- [WORK TASK]:
This exercise requires every record to be repeated exactly.

- [Dataset items]:

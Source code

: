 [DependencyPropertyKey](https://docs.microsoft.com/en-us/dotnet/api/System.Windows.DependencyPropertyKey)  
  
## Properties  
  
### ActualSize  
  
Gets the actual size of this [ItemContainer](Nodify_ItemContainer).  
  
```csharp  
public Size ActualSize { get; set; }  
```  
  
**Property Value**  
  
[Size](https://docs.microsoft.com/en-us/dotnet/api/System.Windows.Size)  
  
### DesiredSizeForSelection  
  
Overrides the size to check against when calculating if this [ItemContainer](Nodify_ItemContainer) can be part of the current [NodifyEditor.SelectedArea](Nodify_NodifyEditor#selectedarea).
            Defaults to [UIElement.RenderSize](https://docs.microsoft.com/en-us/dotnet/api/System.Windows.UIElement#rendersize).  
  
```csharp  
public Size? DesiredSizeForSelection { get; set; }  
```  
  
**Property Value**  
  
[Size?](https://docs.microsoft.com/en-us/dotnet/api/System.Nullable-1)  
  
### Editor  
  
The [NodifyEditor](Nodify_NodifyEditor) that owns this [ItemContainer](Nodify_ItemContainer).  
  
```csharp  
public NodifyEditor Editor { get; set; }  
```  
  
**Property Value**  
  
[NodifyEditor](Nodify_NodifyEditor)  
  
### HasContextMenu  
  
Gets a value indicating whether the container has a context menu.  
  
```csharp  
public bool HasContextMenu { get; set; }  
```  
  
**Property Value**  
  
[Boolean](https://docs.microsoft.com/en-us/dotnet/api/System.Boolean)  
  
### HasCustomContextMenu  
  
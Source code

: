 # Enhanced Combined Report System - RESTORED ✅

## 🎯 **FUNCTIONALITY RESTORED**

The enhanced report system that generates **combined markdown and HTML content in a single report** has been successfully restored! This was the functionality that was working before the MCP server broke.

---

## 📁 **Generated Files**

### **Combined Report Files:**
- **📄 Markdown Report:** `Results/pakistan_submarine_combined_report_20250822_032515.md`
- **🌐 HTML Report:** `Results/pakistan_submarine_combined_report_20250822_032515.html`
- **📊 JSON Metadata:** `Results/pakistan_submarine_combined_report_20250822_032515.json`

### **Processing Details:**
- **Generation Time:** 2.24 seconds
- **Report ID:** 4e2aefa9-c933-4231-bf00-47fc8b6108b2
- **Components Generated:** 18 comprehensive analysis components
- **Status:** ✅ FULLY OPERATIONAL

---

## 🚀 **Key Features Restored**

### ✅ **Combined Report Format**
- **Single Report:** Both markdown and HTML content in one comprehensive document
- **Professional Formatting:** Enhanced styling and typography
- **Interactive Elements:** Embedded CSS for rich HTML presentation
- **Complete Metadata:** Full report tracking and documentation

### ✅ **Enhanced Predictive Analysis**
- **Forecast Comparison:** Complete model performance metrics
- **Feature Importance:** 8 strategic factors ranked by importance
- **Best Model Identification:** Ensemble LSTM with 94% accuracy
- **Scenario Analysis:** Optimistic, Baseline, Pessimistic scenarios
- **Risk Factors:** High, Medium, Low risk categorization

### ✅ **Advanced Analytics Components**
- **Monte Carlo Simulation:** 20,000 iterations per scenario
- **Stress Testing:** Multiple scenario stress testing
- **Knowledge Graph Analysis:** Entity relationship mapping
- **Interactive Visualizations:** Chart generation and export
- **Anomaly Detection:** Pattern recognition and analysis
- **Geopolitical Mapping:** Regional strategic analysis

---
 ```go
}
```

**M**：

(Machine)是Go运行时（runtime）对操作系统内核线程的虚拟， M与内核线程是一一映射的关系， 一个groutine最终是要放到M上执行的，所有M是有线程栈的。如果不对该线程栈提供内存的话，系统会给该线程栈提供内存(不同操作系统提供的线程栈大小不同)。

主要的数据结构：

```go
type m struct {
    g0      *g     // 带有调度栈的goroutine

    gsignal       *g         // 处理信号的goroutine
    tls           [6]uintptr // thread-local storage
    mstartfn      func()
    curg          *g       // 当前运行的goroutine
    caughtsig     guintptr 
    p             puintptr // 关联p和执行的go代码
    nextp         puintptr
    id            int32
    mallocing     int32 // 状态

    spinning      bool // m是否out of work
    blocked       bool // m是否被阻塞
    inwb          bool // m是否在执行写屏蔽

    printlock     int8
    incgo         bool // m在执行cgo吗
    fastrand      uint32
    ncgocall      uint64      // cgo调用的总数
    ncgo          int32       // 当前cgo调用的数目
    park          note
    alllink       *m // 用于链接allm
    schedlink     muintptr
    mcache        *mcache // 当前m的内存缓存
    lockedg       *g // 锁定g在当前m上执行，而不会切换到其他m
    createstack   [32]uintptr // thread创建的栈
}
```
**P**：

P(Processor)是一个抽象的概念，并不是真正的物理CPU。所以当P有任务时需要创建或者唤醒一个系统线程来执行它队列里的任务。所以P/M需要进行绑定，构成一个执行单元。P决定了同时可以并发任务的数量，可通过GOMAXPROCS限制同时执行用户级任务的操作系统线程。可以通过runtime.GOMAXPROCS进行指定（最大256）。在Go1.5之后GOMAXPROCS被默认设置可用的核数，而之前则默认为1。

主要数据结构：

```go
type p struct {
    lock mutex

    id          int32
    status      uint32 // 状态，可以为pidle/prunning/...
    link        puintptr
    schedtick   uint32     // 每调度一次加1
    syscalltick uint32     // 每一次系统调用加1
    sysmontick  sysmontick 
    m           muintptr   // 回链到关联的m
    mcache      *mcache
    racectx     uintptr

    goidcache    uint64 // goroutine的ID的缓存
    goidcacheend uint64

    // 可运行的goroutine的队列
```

- [WRITTEN RESPONSE]:
Source code

: [DependencyPropertyKey](https://docs.microsoft.com/en-us/dotnet/api/System.Windows.DependencyPropertyKey)  
  
## Properties  
  
### ActualSize  
  
Gets the actual size of this [ItemContainer](Nodify_ItemContainer).  
  
```csharp  
public Size ActualSize { get; set; }  
```  
  
**Property Value**  
  
[Size](https://docs.microsoft.com/en-us/dotnet/api/System.Windows.Size)  
  
### DesiredSizeForSelection  
  
Overrides the size to check against when calculating if this [ItemContainer](Nodify_ItemContainer) can be part of the current [NodifyEditor.SelectedArea](Nodify_NodifyEditor#selectedarea).
            Defaults to [UIElement.RenderSize](https://docs.microsoft.com/en-us/dotnet/api/System.Windows.UIElement#rendersize).  
  
```csharp  
public Size? DesiredSizeForSelection { get; set; }  
```  
  
**Property Value**  
  
[Size?](https://docs.microsoft.com/en-us/dotnet/api/System.Nullable-1)  
  
### Editor  
  
The [NodifyEditor](Nodify_NodifyEditor) that owns this [ItemContainer](Nodify_ItemContainer).  
  
```csharp  
public NodifyEditor Editor { get; set; }  
```  
  
**Property Value**  
  
[NodifyEditor](Nodify_NodifyEditor)  
  
### HasContextMenu  
  
Gets a value indicating whether the container has a context menu.  
  
```csharp  
public bool HasContextMenu { get; set; }  
```  
  
**Property Value**  
  
[Boolean](https://docs.microsoft.com/en-us/dotnet/api/System.Boolean)  
  
### HasCustomContextMenu  
  
Source code

: # Enhanced Combined Report System - RESTORED ✅

## 🎯 **FUNCTIONALITY RESTORED**

The enhanced report system that generates **combined markdown and HTML content in a single report** has been successfully restored! This was the functionality that was working before the MCP server broke.

---

## 📁 **Generated Files**

### **Combined Report Files:**
- **📄 Markdown Report:** `Results/pakistan_submarine_combined_report_20250822_032515.md`
- **🌐 HTML Report:** `Results/pakistan_submarine_combined_report_20250822_032515.html`
- **📊 JSON Metadata:** `Results/pakistan_submarine_combined_report_20250822_032515.json`

### **Processing Details:**
- **Generation Time:** 2.24 seconds
- **Report ID:** 4e2aefa9-c933-4231-bf00-47fc8b6108b2
- **Components Generated:** 18 comprehensive analysis components
- **Status:** ✅ FULLY OPERATIONAL

---

## 🚀 **Key Features Restored**

### ✅ **Combined Report Format**
- **Single Report:** Both markdown and HTML content in one comprehensive document
- **Professional Formatting:** Enhanced styling and typography
- **Interactive Elements:** Embedded CSS for rich HTML presentation
- **Complete Metadata:** Full report tracking and documentation

### ✅ **Enhanced Predictive Analysis**
- **Forecast Comparison:** Complete model performance metrics
- **Feature Importance:** 8 strategic factors ranked by importance
- **Best Model Identification:** Ensemble LSTM with 94% accuracy
- **Scenario Analysis:** Optimistic, Baseline, Pessimistic scenarios
- **Risk Factors:** High, Medium, Low risk categorization

### ✅ **Advanced Analytics Components**
- **Monte Carlo Simulation:** 20,000 iterations per scenario
- **Stress Testing:** Multiple scenario stress testing
- **Knowledge Graph Analysis:** Entity relationship mapping
- **Interactive Visualizations:** Chart generation and export
- **Anomaly Detection:** Pattern recognition and analysis
- **Geopolitical Mapping:** Regional strategic analysis

---
 ```go
}
```

**M**：

(Machine)是Go运行时（runtime）对操作系统内核线程的虚拟， M与内核线程是一一映射的关系， 一个groutine最终是要放到M上执行的，所有M是有线程栈的。如果不对该线程栈提供内存的话，系统会给该线程栈提供内存(不同操作系统提供的线程栈大小不同)。

主要的数据结构：

```go
type m struct {
    g0      *g     // 带有调度栈的goroutine

    gsignal       *g         // 处理信号的goroutine
    tls           [6]uintptr // thread-local storage
    mstartfn      func()
    curg          *g       // 当前运行的goroutine
    caughtsig     guintptr 
    p             puintptr // 关联p和执行的go代码
    nextp         puintptr
    id            int32
    mallocing     int32 // 状态

    spinning      bool // m是否out of work
    blocked       bool // m是否被阻塞
    inwb          bool // m是否在执行写屏蔽

    printlock     int8
    incgo         bool // m在执行cgo吗
    fastrand      uint32
    ncgocall      uint64      // cgo调用的总数
    ncgo          int32       // 当前cgo调用的数目
    park          note
    alllink       *m // 用于链接allm
    schedlink     muintptr
    mcache        *mcache // 当前m的内存缓存
    lockedg       *g // 锁定g在当前m上执行，而不会切换到其他m
    createstack   [32]uintptr // thread创建的栈
}
```
**P**：

P(Processor)是一个抽象的概念，并不是真正的物理CPU。所以当P有任务时需要创建或者唤醒一个系统线程来执行它队列里的任务。所以P/M需要进行绑定，构成一个执行单元。P决定了同时可以并发任务的数量，可通过GOMAXPROCS限制同时执行用户级任务的操作系统线程。可以通过runtime.GOMAXPROCS进行指定（最大256）。在Go1.5之后GOMAXPROCS被默认设置可用的核数，而之前则默认为1。

主要数据结构：

```go
type p struct {
    lock mutex

    id          int32
    status      uint32 // 状态，可以为pidle/prunning/...
    link        puintptr
    schedtick   uint32     // 每调度一次加1
    syscalltick uint32     // 每一次系统调用加1
    sysmontick  sysmontick 
    m           muintptr   // 回链到关联的m
    mcache      *mcache
    racectx     uintptr

    goidcache    uint64 // goroutine的ID的缓存
    goidcacheend uint64

    // 可运行的goroutine的队列
```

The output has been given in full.